Your assignment:
Read the lines of the data below and retrieve those with "models".

Exercise inputs:
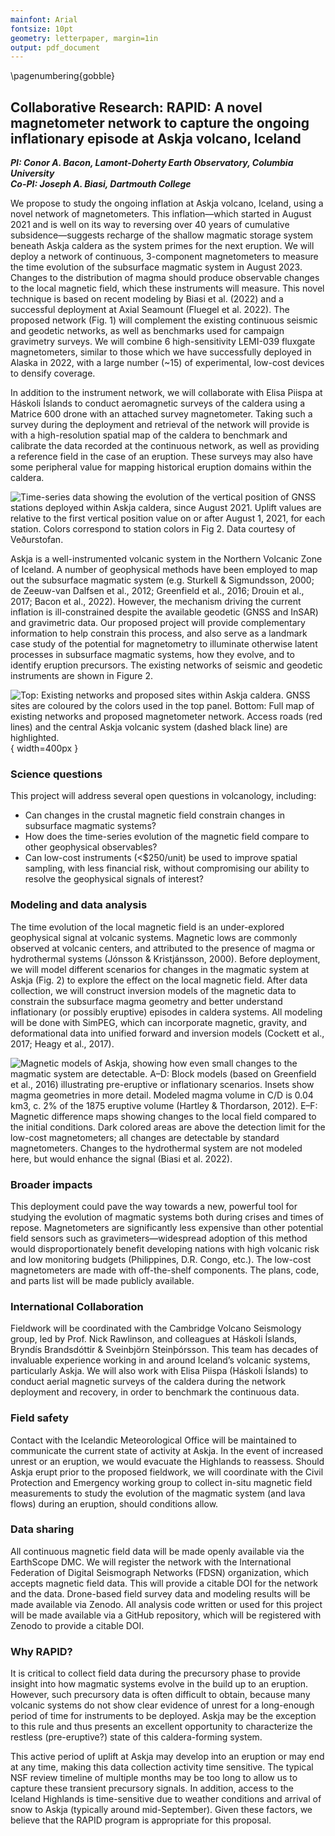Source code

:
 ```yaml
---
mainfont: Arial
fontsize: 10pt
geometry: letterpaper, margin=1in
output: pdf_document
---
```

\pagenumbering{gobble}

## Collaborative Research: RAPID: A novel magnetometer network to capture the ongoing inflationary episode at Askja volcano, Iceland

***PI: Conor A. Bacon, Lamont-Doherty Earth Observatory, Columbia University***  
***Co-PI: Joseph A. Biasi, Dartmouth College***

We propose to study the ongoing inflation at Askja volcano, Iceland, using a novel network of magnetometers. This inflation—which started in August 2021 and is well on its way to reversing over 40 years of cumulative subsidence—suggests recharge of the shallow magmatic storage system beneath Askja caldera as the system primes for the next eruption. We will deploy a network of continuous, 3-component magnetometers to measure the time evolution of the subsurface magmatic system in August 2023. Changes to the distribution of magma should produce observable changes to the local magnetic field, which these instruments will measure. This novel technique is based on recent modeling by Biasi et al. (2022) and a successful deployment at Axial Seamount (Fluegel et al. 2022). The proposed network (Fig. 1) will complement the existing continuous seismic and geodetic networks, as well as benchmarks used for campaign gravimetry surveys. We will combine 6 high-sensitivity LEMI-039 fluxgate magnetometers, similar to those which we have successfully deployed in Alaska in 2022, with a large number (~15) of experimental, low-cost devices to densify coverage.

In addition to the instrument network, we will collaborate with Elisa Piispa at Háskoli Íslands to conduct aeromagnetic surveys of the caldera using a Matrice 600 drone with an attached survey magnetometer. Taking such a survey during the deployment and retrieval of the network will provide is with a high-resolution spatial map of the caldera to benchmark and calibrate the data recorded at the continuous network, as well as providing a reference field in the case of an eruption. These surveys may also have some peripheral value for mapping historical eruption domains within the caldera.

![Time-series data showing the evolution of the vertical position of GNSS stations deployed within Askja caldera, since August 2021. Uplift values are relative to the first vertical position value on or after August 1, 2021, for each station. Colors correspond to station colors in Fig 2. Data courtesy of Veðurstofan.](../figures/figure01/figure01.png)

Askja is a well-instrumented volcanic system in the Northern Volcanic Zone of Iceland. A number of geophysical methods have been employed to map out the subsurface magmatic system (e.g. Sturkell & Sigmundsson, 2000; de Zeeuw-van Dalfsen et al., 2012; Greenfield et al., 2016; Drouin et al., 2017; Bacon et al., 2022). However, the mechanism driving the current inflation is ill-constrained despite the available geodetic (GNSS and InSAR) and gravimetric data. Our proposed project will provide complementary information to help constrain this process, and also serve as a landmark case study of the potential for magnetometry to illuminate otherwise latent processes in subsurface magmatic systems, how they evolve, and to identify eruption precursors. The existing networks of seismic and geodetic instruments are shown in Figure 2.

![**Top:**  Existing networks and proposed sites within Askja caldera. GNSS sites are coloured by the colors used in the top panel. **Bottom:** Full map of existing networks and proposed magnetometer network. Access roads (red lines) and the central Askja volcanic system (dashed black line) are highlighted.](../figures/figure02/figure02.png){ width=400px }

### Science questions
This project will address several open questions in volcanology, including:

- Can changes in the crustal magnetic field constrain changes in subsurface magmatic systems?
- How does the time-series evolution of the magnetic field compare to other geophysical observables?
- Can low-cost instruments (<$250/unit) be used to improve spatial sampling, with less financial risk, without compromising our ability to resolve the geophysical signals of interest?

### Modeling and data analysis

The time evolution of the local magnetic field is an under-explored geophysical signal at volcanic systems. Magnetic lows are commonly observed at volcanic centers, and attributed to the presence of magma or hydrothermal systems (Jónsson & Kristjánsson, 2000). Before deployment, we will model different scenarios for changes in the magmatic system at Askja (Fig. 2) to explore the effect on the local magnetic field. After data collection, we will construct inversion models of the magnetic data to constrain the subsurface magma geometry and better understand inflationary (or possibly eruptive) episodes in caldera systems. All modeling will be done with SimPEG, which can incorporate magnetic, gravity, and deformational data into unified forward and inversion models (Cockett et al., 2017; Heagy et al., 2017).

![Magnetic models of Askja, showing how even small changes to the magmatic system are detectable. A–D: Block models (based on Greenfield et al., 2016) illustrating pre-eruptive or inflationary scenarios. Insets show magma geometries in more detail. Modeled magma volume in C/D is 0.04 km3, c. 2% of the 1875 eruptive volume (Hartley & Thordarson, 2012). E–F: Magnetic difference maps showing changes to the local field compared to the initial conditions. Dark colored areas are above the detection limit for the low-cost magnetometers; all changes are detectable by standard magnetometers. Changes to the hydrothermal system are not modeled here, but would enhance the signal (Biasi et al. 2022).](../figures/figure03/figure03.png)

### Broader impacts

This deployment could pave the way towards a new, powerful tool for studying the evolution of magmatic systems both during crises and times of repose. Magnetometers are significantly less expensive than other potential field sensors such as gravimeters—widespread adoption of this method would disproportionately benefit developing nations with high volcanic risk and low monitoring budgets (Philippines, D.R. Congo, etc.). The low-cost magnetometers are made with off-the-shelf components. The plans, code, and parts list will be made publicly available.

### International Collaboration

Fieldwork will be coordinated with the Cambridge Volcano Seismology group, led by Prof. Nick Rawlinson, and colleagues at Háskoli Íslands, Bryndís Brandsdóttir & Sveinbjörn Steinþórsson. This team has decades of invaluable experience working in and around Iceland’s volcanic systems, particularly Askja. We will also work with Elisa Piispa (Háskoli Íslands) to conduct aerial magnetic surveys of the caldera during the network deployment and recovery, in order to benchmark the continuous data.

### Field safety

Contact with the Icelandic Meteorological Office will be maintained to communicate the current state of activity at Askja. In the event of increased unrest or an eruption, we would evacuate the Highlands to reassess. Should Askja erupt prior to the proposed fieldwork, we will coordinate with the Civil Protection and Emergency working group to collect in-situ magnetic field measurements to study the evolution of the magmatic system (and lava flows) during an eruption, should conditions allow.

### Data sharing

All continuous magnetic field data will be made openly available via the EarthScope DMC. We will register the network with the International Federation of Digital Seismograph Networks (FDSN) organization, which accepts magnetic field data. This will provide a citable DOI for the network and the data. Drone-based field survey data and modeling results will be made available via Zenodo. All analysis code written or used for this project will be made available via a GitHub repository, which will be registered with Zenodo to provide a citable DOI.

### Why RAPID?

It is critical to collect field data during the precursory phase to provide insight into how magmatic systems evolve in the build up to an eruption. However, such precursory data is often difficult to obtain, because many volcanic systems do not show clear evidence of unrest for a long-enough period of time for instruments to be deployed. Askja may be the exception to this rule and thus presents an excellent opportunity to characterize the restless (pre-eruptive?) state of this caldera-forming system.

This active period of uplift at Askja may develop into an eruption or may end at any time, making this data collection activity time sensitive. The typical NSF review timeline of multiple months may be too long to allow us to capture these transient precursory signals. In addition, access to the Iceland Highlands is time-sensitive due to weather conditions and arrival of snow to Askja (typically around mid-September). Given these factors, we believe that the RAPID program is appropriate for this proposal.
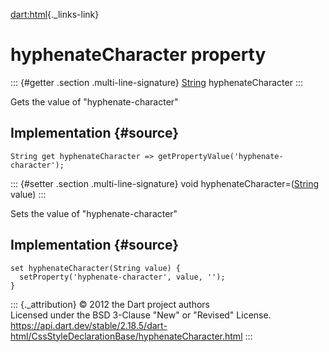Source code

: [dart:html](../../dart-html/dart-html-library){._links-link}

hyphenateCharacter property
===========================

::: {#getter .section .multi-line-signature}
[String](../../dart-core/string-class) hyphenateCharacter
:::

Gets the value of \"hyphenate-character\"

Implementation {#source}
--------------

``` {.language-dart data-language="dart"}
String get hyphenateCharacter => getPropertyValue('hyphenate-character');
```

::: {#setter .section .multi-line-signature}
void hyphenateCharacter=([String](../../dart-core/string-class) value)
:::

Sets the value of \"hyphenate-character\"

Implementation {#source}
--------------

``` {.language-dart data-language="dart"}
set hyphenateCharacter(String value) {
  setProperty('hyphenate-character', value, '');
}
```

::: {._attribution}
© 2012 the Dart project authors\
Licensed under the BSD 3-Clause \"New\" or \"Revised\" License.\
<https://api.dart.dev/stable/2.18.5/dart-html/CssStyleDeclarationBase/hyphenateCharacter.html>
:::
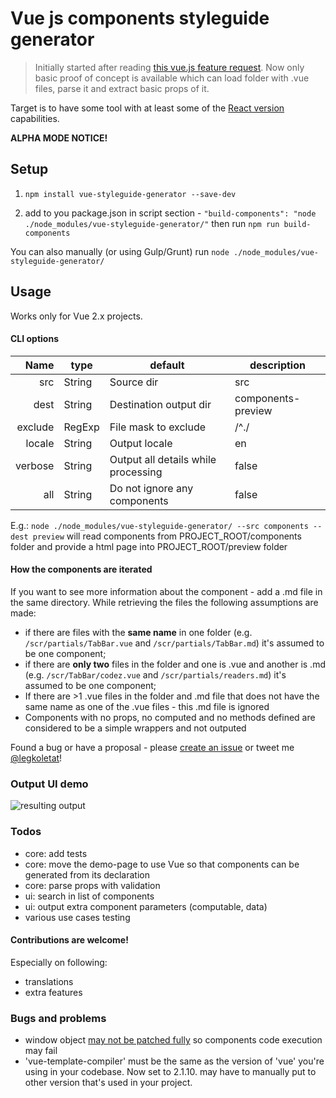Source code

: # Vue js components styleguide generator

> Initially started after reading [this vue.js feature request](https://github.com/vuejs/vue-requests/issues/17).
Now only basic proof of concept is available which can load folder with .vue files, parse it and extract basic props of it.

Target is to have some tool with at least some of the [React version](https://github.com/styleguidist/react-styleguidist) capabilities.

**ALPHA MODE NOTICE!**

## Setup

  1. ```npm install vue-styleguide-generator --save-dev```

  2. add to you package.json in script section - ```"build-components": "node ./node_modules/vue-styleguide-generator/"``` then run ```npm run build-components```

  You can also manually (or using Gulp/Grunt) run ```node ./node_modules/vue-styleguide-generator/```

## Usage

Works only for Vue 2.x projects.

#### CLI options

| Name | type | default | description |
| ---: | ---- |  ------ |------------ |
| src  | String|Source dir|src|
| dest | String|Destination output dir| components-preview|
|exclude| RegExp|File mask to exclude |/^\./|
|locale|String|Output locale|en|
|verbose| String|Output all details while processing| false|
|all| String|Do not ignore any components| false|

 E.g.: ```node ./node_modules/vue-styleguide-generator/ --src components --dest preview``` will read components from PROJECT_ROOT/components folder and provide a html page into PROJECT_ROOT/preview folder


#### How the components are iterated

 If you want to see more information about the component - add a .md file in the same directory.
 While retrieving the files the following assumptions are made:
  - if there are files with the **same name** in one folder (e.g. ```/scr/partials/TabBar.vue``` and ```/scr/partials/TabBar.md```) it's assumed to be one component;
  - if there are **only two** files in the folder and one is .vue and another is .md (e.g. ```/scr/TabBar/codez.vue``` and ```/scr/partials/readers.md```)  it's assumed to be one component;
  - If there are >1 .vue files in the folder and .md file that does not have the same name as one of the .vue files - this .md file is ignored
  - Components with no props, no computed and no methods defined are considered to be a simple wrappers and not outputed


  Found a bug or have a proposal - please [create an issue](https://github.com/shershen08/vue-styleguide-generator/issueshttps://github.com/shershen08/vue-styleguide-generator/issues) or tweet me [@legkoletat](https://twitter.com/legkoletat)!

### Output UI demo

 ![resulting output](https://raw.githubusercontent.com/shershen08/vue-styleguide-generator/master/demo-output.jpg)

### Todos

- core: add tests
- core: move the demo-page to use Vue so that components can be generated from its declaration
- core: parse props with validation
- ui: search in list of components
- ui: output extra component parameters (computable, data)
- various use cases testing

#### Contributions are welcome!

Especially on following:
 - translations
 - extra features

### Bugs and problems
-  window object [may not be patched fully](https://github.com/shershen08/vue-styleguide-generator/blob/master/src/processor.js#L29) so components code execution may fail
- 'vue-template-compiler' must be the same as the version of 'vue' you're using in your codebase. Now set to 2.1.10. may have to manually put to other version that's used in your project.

Output below:
The time evolution of the local magnetic field is an under-explored geophysical signal at volcanic systems. Magnetic lows are commonly observed at volcanic centers, and attributed to the presence of magma or hydrothermal systems (Jónsson & Kristjánsson, 2000). Before deployment, we will model different scenarios for changes in the magmatic system at Askja (Fig. 2) to explore the effect on the local magnetic field. After data collection, we will construct inversion models of the magnetic data to constrain the subsurface magma geometry and better understand inflationary (or possibly eruptive) episodes in caldera systems. All modeling will be done with SimPEG, which can incorporate magnetic, gravity, and deformational data into unified forward and inversion models (Cockett et al., 2017; Heagy et al., 2017).
![Magnetic models of Askja, showing how even small changes to the magmatic system are detectable. A–D: Block models (based on Greenfield et al., 2016) illustrating pre-eruptive or inflationary scenarios. Insets show magma geometries in more detail. Modeled magma volume in C/D is 0.04 km3, c. 2% of the 1875 eruptive volume (Hartley & Thordarson, 2012). E–F: Magnetic difference maps showing changes to the local field compared to the initial conditions. Dark colored areas are above the detection limit for the low-cost magnetometers; all changes are detectable by standard magnetometers. Changes to the hydrothermal system are not modeled here, but would enhance the signal (Biasi et al. 2022).](../figures/figure03/figure03.png)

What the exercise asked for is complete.